Jotsoma, Kohima: As International Women’s Day is observed the world over on Tuesday, women in Nagaland reflected on how women are “showing that they can shine in the so called man’s world”.
According to Dr Lily Sema, Principal of Kohima Science College, despite the centuries of oppression, deprivation, violence, brutalities, burden of climate change, and poverty, women are fighting for a better world.
However, she said, “Women being insuppressibly strong and remarkably resilient, are fast catching up. They are showing that they can shine in what we call – a man’s world.”

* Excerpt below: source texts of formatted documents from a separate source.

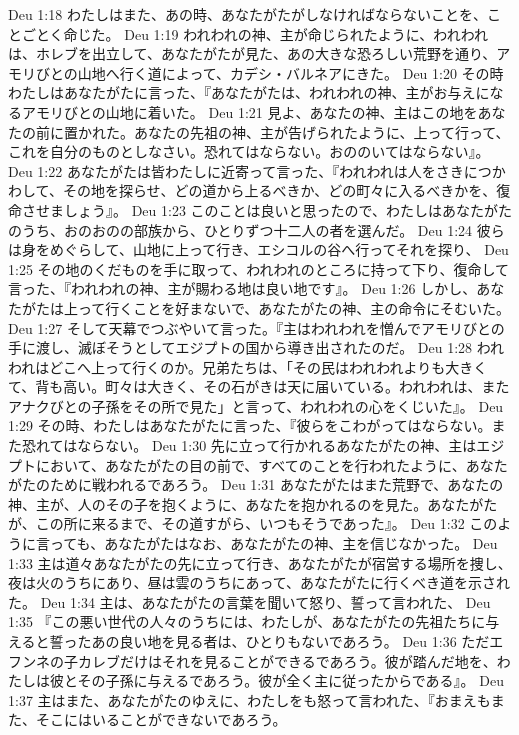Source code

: Deu 1:18  わたしはまた、あの時、あなたがたがしなければならないことを、ことごとく命じた。
Deu 1:19  われわれの神、主が命じられたように、われわれは、ホレブを出立して、あなたがたが見た、あの大きな恐ろしい荒野を通り、アモリびとの山地へ行く道によって、カデシ・バルネアにきた。
Deu 1:20  その時わたしはあなたがたに言った、『あなたがたは、われわれの神、主がお与えになるアモリびとの山地に着いた。
Deu 1:21  見よ、あなたの神、主はこの地をあなたの前に置かれた。あなたの先祖の神、主が告げられたように、上って行って、これを自分のものとしなさい。恐れてはならない。おののいてはならない』。
Deu 1:22  あなたがたは皆わたしに近寄って言った、『われわれは人をさきにつかわして、その地を探らせ、どの道から上るべきか、どの町々に入るべきかを、復命させましょう』。
Deu 1:23  このことは良いと思ったので、わたしはあなたがたのうち、おのおのの部族から、ひとりずつ十二人の者を選んだ。
Deu 1:24  彼らは身をめぐらして、山地に上って行き、エシコルの谷へ行ってそれを探り、
Deu 1:25  その地のくだものを手に取って、われわれのところに持って下り、復命して言った、『われわれの神、主が賜わる地は良い地です』。
Deu 1:26  しかし、あなたがたは上って行くことを好まないで、あなたがたの神、主の命令にそむいた。
Deu 1:27  そして天幕でつぶやいて言った。『主はわれわれを憎んでアモリびとの手に渡し、滅ぼそうとしてエジプトの国から導き出されたのだ。
Deu 1:28  われわれはどこへ上って行くのか。兄弟たちは、「その民はわれわれよりも大きくて、背も高い。町々は大きく、その石がきは天に届いている。われわれは、またアナクびとの子孫をその所で見た」と言って、われわれの心をくじいた』。
Deu 1:29  その時、わたしはあなたがたに言った、『彼らをこわがってはならない。また恐れてはならない。
Deu 1:30  先に立って行かれるあなたがたの神、主はエジプトにおいて、あなたがたの目の前で、すべてのことを行われたように、あなたがたのために戦われるであろう。
Deu 1:31  あなたがたはまた荒野で、あなたの神、主が、人のその子を抱くように、あなたを抱かれるのを見た。あなたがたが、この所に来るまで、その道すがら、いつもそうであった』。
Deu 1:32  このように言っても、あなたがたはなお、あなたがたの神、主を信じなかった。
Deu 1:33  主は道々あなたがたの先に立って行き、あなたがたが宿営する場所を捜し、夜は火のうちにあり、昼は雲のうちにあって、あなたがたに行くべき道を示された。
Deu 1:34  主は、あなたがたの言葉を聞いて怒り、誓って言われた、
Deu 1:35  『この悪い世代の人々のうちには、わたしが、あなたがたの先祖たちに与えると誓ったあの良い地を見る者は、ひとりもないであろう。
Deu 1:36  ただエフンネの子カレブだけはそれを見ることができるであろう。彼が踏んだ地を、わたしは彼とその子孫に与えるであろう。彼が全く主に従ったからである』。
Deu 1:37  主はまた、あなたがたのゆえに、わたしをも怒って言われた、『おまえもまた、そこにはいることができないであろう。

During the International Women’s day celebration organised by the Task Force for Music and Arts (TaFMA) at RCEMPA in Jotsoma, she highlighted how the Naga society is witnessing the emergence of brilliant women in various fields by overcoming struggles of gender inequalities, undergoing a lot of hardships to be where they are.
“These women are resilient, meticulous and multitaskers with excellent managerial skills and make great leaders both at grassroots levels and in power,” she added.

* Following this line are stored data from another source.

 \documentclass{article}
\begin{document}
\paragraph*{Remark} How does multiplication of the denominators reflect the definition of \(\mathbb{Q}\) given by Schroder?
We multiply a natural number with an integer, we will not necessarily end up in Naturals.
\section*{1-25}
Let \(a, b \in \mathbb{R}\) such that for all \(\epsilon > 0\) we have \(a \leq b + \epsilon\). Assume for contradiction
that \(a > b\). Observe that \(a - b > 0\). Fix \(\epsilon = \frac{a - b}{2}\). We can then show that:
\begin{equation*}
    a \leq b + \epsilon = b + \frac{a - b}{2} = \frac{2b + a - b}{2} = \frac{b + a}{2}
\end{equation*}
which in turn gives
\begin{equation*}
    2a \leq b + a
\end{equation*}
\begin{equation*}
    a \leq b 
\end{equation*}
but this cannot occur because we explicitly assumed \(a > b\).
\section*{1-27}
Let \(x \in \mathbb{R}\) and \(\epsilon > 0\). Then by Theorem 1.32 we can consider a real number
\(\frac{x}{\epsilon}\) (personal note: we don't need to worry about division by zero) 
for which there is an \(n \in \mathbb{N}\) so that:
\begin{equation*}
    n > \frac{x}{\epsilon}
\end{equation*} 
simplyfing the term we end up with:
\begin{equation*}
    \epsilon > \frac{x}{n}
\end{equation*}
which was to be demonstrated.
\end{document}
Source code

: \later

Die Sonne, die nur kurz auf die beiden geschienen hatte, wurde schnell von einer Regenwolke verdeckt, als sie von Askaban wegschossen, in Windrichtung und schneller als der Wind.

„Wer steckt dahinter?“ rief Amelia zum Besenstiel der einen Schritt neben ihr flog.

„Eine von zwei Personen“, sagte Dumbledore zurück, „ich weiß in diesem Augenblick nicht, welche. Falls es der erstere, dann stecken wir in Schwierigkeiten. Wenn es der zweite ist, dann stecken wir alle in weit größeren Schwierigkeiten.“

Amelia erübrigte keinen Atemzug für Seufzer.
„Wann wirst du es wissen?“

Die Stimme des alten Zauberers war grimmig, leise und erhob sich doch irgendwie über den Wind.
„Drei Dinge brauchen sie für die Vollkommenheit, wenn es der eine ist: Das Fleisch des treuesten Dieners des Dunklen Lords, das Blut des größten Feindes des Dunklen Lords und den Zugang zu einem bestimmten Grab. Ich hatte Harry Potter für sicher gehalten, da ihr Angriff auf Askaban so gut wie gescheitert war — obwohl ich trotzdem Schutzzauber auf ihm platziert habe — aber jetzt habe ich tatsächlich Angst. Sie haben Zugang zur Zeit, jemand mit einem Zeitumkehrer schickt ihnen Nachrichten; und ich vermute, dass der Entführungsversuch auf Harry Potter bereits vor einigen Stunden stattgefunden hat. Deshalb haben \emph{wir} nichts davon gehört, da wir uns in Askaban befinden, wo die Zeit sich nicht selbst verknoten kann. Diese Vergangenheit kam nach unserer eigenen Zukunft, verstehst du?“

In terms of women’s participation in the decision-making processes, she said that the role of women is critical to effective climate action. Sema thinks so as women have unique knowledge and experience, particularly at the local level.

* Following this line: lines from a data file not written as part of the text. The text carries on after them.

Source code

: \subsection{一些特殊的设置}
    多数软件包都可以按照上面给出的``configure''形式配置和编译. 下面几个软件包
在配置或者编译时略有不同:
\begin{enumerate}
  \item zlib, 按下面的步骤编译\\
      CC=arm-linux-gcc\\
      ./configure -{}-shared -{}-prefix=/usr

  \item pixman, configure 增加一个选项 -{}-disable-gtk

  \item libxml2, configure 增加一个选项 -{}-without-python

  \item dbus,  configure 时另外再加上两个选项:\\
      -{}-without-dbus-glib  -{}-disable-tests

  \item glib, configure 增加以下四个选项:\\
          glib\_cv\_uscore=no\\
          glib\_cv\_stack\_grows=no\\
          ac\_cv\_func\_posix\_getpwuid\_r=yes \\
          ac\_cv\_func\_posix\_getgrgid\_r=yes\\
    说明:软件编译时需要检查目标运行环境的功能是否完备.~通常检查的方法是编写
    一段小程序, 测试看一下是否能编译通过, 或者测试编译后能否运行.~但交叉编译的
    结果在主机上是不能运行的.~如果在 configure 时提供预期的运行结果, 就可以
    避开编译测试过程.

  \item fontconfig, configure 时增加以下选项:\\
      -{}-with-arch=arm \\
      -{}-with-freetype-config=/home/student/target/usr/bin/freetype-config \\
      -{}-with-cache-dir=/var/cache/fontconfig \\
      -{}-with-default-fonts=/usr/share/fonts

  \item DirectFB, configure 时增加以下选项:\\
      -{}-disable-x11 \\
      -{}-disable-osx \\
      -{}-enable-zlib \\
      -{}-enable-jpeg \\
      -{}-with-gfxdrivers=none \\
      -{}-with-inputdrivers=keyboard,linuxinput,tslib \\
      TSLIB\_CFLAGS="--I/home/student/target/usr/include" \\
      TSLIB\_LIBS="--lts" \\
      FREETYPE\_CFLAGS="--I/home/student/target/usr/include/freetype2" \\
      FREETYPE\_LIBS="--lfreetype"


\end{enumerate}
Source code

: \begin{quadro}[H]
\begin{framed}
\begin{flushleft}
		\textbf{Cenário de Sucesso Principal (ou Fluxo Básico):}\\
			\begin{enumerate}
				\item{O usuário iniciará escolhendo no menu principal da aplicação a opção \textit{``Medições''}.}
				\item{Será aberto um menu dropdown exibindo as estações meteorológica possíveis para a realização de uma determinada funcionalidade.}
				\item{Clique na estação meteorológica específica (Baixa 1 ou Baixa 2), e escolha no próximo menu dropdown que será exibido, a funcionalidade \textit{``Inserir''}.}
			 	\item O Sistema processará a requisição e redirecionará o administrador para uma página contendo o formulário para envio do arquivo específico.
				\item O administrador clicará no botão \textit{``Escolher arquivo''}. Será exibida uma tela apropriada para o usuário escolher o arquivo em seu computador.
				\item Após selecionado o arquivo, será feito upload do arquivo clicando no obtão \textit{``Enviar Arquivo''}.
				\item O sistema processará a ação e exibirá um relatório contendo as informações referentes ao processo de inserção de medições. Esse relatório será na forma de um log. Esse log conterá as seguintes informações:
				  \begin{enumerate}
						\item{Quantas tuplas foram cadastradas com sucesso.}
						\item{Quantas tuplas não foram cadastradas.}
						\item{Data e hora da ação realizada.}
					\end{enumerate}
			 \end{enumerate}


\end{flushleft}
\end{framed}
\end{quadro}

On the topic of women’s equality, she said, “Women’s equality should bring a difference in attempts of sustainability, entrepreneurship, education, sanitation and society as a whole. Equality will never happen unless we all believe that we are equal.”
According to her, women remain an integral part of human community and that it will be impossible to consider socio-economic and social transformation without women playing their due developmental role.
For a sustainable development and a sustainable future, she advised the need for women to come out of the societal misconception of female inferiority, eliminate the existing issues of women’s marginalization and exclusion, discrimination and atrocities in the name of culture, custom and religion in the society .
The ultimate aim, she said, is to create a better gender-neutral society for which understanding the different facets of a woman’s life is instrumental in achieving it.
She also acknowledged men who are lending a hand for a better world for both women and men. Further, she challenged all women to be the change-makers in the society.
Women’s desire to work for gender equality
On the occasion, Mercy Tetseo of the famed Tetseo Sisters shared her desire to work for justice and gender equality. Speaking about her personal experience, she shared how the folk band was initially criticised for the work they do, citing how people questioned on how the female band will make money out of folk music, even criticised for travelling to various places to perform.
Despite the criticisms, she shared how the band has emerged to gain a foothold in the music industry, passing on the cultural legacy taught to them by their parents.
Humbly saying that her contribution to society has just begun, she expressed hope to inspire the youth to follow their dreams and take up challenges.
Meanwhile, the celebration was attended by students – both male and female. During the ceremony, Dr Theyiesinuo Keditsu, assistant professor at Kohima college, recited a poem. Female artists Imnainla (guitarist) and Akhrole Keyho (singer) performed for the gathering.